A cominciare da Matteo Orfini, presidente del Pd e commissario del partito romano, uno dei più strenui difensori dell’operato del primo cittadino capitolino. Oggi alle agenzie consegna questo commento:  il Pd continua ad assicurare appoggio deciso al sindaco di Roma Ignazio Marino, ma “saremo tranquilli solo quando tutti i problemi della città saranno risolti”. Il che significa che ora è Marino a dover risolvere i problemi della Capitale dall’alto della fascia che indossa. “Quella di Renzi e' una battuta e uno stimolo per far più e meglio sulla strada che abbiamo intrapreso” prova a correggere il rito Orfini, ma è chiara una certa insofferenza dei vertici democratici. 

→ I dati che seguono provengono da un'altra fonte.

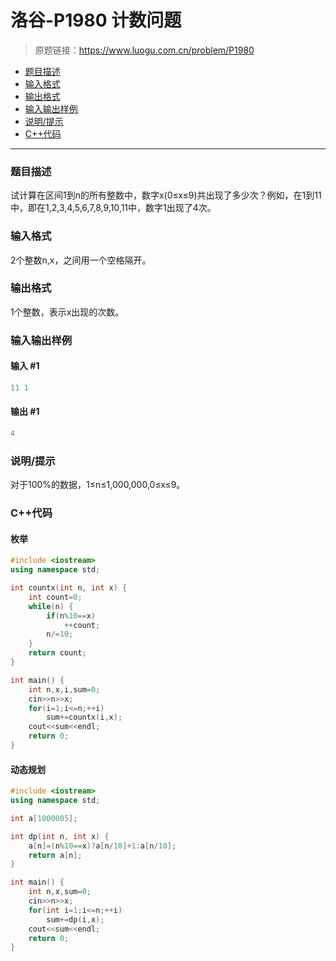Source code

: # 洛谷-P1980 计数问题

> 原题链接：https://www.luogu.com.cn/problem/P1980

- [题目描述](#题目描述)
- [输入格式](#输入格式)
- [输出格式](#输出格式)
- [输入输出样例](#输入输出样例)
- [说明/提示](#说明/提示)
- [C++代码](#C++代码)

---

### <a name="题目描述">题目描述</a>

试计算在区间1到n的所有整数中，数字x(0&le;x&le;9)共出现了多少次？例如，在1到11中，即在1,2,3,4,5,6,7,8,9,10,11中，数字1出现了4次。

### <a name="输入格式">输入格式</a>

2个整数n,x，之间用一个空格隔开。

### <a name="输出格式">输出格式</a>

1个整数，表示x出现的次数。

### <a name="输入输出样例">输入输出样例</a>

#### 输入 #1

```c++
11 1
```

#### 输出 #1

```c++
4
```

### <a name="说明/提示">说明/提示</a>

对于100%的数据，1&le;n&le;1,000,000,0&le;x&le;9。

### <a name="C++代码">C++代码</a>

#### 枚举

```c++
#include <iostream>
using namespace std;

int countx(int n, int x) {
    int count=0;
    while(n) {
        if(n%10==x)
            ++count;
        n/=10;
    }
    return count;
}

int main() {
    int n,x,i,sum=0;
    cin>>n>>x;
    for(i=1;i<=n;++i)
        sum+=countx(i,x);
    cout<<sum<<endl;
    return 0;
}
```

#### 动态规划

```c++
#include <iostream>
using namespace std;

int a[1000005];

int dp(int n, int x) {
    a[n]=(n%10==x)?a[n/10]+1:a[n/10];
    return a[n];
}

int main() {
    int n,x,sum=0;
    cin>>n>>x;
    for(int i=1;i<=n;++i)
        sum+=dp(i,x);
    cout<<sum<<endl;
    return 0;
}
```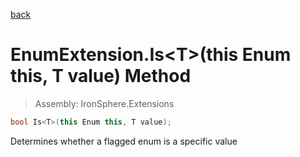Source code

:﻿

[back](/IronSphere.Extensions/types/EnumExtension)

# EnumExtension.Is&lt;T&gt;(this Enum this, T value) Method

> Assembly: IronSphere.Extensions

```csharp
bool Is<T>(this Enum this, T value);
```

Determines whether a flagged enum is a specific value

Più esplicito Andrea Romano, parlamentare dem e coordinatore del XIII Municipio di Roma che ai microfoni di Radio Radicale osserva: “Non penso che l'intervista di Matteo Renzi alla Stampa segni la fine dell'esperienza di Ignazio Marino a Roma. Il primo cittadino resta un ottimo sindaco. Allo stesso tempo però, è chiaro che lo scandalo di Mafia Capitale chiama in causa tutti e nessuno può tenersi fuori”. Romano consiglia a Marino di “guardarsi nello specchio con molta franchezza e assumersi le proprie responsabilità, così come ha fatto tutto il Pd romano con il commissariamento di Matteo Orfini. Marino deve fare un passo per riconoscere quello che non ha funzionato nella prima fase della sua giunta”. 

La replica di Ignazio Marino non si fa attendere e a chi torna sul tasto dimissioni, non si scompone: “Dimissioni? Noi pensiamo al futuro della città, la città cammina e sta andando avanti”.

IL DOSSIER DEL PREFETTO.  Mille pagine sulla scrivania del prefetto di Roma. Franco Gabrielli sta già esaminando la relazione redatta dalla commissione d'inchiesta nominata dall'ex prefetto Giuseppe Pecoraro per studiare le carte dell'indagine Mondo di Mezzo. I tre commissari, il prefetto Marilisa Magno, il viceprefetto Enza Caporale e il dirigente del ministero dell'Economia Massimiliano Bardani, hanno analizzato gli atti dell'inchiesta consegnando il frutto del loro lavoro nelle mani di Gabrielli. 

Ora sarà proprio il prefetto di Roma a tirare le somme e a formulare le conclusioni sulla base dei risultati dell'attività ispettiva. Al termine di questo lavoro, che dovrà concludersi entro 45 giorni, Gabrielli sceglierà se chiedere lo scioglimento del Comune di Roma al Viminale. Ma secondo gli spifferi di Intelligonews pare che lo stesso Gabrielli abbia intenzione di accelerare i tempi consegnando prima il suo parere al ministro dell’Interno Alfano che a sua volta, lo sottoporrà al Consiglio dei ministri per la decisione finale.